= Data extracts =
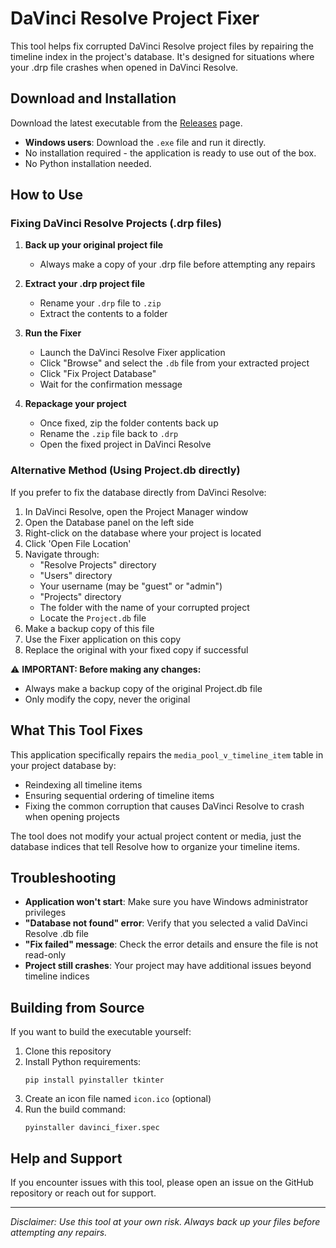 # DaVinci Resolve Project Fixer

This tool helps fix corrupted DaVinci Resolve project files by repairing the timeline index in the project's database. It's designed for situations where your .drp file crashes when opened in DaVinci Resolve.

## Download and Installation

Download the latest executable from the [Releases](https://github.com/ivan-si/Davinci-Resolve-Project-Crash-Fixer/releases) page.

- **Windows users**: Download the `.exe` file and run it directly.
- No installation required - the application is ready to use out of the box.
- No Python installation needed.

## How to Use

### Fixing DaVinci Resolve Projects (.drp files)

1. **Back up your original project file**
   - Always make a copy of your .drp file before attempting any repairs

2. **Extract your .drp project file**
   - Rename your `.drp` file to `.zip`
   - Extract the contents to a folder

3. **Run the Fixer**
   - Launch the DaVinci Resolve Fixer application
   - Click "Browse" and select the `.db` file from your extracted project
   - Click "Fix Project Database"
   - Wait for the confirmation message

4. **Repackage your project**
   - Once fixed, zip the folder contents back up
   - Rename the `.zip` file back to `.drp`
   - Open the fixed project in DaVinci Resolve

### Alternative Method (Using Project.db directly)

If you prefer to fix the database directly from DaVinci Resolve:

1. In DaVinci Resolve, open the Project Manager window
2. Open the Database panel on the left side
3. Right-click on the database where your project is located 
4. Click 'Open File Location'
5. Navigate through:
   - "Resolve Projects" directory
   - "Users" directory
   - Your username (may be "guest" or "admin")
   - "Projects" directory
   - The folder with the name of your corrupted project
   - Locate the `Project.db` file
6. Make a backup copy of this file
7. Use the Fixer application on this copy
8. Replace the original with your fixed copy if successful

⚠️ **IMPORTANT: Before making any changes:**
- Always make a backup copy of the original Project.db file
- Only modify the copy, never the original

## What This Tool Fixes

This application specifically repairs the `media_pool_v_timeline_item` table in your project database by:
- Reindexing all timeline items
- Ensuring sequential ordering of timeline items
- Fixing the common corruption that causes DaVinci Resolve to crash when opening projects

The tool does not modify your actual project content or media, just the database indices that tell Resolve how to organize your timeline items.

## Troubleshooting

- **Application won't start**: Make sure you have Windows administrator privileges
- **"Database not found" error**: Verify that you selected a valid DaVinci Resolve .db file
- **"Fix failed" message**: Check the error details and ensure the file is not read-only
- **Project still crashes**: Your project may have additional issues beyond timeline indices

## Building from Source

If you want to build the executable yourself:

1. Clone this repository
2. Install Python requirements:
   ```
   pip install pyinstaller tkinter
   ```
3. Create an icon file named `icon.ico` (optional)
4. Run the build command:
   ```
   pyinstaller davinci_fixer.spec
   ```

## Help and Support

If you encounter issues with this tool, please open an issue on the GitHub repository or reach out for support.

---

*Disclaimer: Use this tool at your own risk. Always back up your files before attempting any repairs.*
---
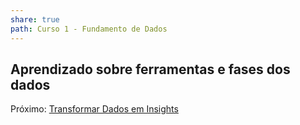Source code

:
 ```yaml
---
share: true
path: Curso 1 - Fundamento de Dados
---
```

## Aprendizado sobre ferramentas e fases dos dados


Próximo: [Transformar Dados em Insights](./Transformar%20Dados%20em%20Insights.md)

= What you will do =
Would you set down only the lines above from the line with "# DaVinci Resolve Project Fixer" to the line with "## What This Tool Fixes", both included, exactly as they stand and without the pictures?

= Your solution =
 # DaVinci Resolve Project Fixer

This tool helps fix corrupted DaVinci Resolve project files by repairing the timeline index in the project's database. It's designed for situations where your .drp file crashes when opened in DaVinci Resolve.

## Download and Installation

Download the latest executable from the [Releases](https://github.com/ivan-si/Davinci-Resolve-Project-Crash-Fixer/releases) page.

- **Windows users**: Download the `.exe` file and run it directly.
- No installation required - the application is ready to use out of the box.
- No Python installation needed.

## How to Use

### Fixing DaVinci Resolve Projects (.drp files)

1. **Back up your original project file**
   - Always make a copy of your .drp file before attempting any repairs

2. **Extract your .drp project file**
   - Rename your `.drp` file to `.zip`
   - Extract the contents to a folder

3. **Run the Fixer**
   - Launch the DaVinci Resolve Fixer application
   - Click "Browse" and select the `.db` file from your extracted project
   - Click "Fix Project Database"
   - Wait for the confirmation message

4. **Repackage your project**
   - Once fixed, zip the folder contents back up
   - Rename the `.zip` file back to `.drp`
   - Open the fixed project in DaVinci Resolve

### Alternative Method (Using Project.db directly)

If you prefer to fix the database directly from DaVinci Resolve:

1. In DaVinci Resolve, open the Project Manager window
2. Open the Database panel on the left side
3. Right-click on the database where your project is located 
4. Click 'Open File Location'
5. Navigate through:
   - "Resolve Projects" directory
   - "Users" directory
   - Your username (may be "guest" or "admin")
   - "Projects" directory
   - The folder with the name of your corrupted project
   - Locate the `Project.db` file
6. Make a backup copy of this file
7. Use the Fixer application on this copy
8. Replace the original with your fixed copy if successful

⚠️ **IMPORTANT: Before making any changes:**
- Always make a backup copy of the original Project.db file
- Only modify the copy, never the original

## What This Tool Fixes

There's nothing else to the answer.